**BRIEF**
Transcribe, without alteration, the line that includes "Features Based on" and each line after it until the records end, omitting all that precede it.

Pictures paired with source code:
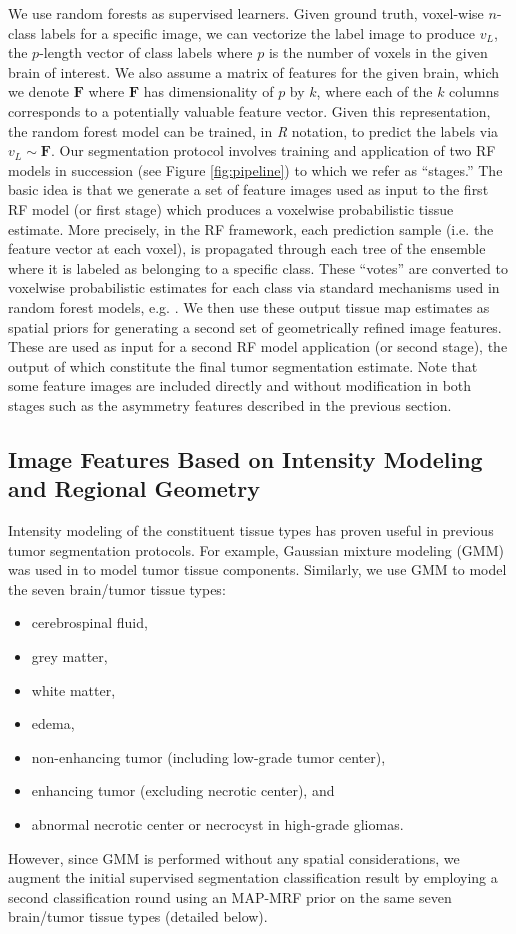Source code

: \documentclass[preprint,authoryear,review,12pt]{elsarticle}
\begin{document}
We use random forests as supervised learners.  Given ground truth,
voxel-wise $n$-class labels for a specific image, we can vectorize the
label image to produce $v_L$, the $p$-length vector of class labels
where $p$ is the number of voxels in the given brain of interest.
We also assume a matrix of features for the given brain, which we
denote $\bm{F}$ where $\bm{F}$ has dimensionality of $p$ by
$k$, where each of the $k$ columns corresponds to a potentially valuable
feature vector.  Given this representation, the random forest model
can be trained, in \textit{R} notation, to predict the labels via
$v_L \sim  \bm{F}$.
Our segmentation protocol involves training and application
of two RF models in succession 
(see Figure \ref{fig:pipeline}) to which we refer as ``stages.''  The basic idea is that
we generate a set of feature images used as input to the
first RF model (or first stage) which produces a voxelwise 
probabilistic tissue estimate.  More precisely, in the RF framework, each prediction sample (i.e. the feature vector at each voxel),
is propagated through each tree of the ensemble where it is labeled as belonging to a specific
class.  
These ``votes'' are converted to voxelwise probabilistic
estimates for each class via standard mechanisms used in random forest
models, e.g. \cite{liaw2002}.
We then use these output tissue map estimates as spatial 
priors for generating a second set of geometrically refined image features.  These
are used as input for a second RF model application (or
second stage),
the output of which constitute the final tumor segmentation estimate.
Note that some feature images are included directly and
  without modification in both stages such as
the asymmetry features described in the previous section.


\subsection{Image Features Based on Intensity Modeling and Regional Geometry}

Intensity modeling of the constituent tissue types has proven
useful in previous tumor segmentation protocols.  For example,
Gaussian mixture modeling (GMM) was used in \citep{bauer2012,zikic2012} to model
tumor tissue components.  Similarly, we use GMM to model 
the seven brain/tumor tissue types:
\begin{itemize}
\item cerebrospinal fluid,
\item grey matter,
\item white matter,
\item edema, 
\item non-enhancing tumor (including low-grade tumor center), 
\item enhancing tumor (excluding necrotic center), and 
\item abnormal necrotic center or necrocyst in high-grade gliomas.
\end{itemize}
However, since GMM is performed without any spatial 
considerations, we augment the initial supervised segmentation 
classification result by employing a second classification round
using an MAP-MRF prior on the same seven brain/tumor tissue types
(detailed below).
\end{document}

**YOUR SOLUTION**
\subsection{Image Features Based on Intensity Modeling and Regional Geometry}

Intensity modeling of the constituent tissue types has proven
useful in previous tumor segmentation protocols.  For example,
Gaussian mixture modeling (GMM) was used in \citep{bauer2012,zikic2012} to model
tumor tissue components.  Similarly, we use GMM to model 
the seven brain/tumor tissue types:
\begin{itemize}
\item cerebrospinal fluid,
\item grey matter,
\item white matter,
\item edema, 
\item non-enhancing tumor (including low-grade tumor center), 
\item enhancing tumor (excluding necrotic center), and 
\item abnormal necrotic center or necrocyst in high-grade gliomas.
\end{itemize}
However, since GMM is performed without any spatial 
considerations, we augment the initial supervised segmentation 
classification result by employing a second classification round
using an MAP-MRF prior on the same seven brain/tumor tissue types
(detailed below).
\end{document}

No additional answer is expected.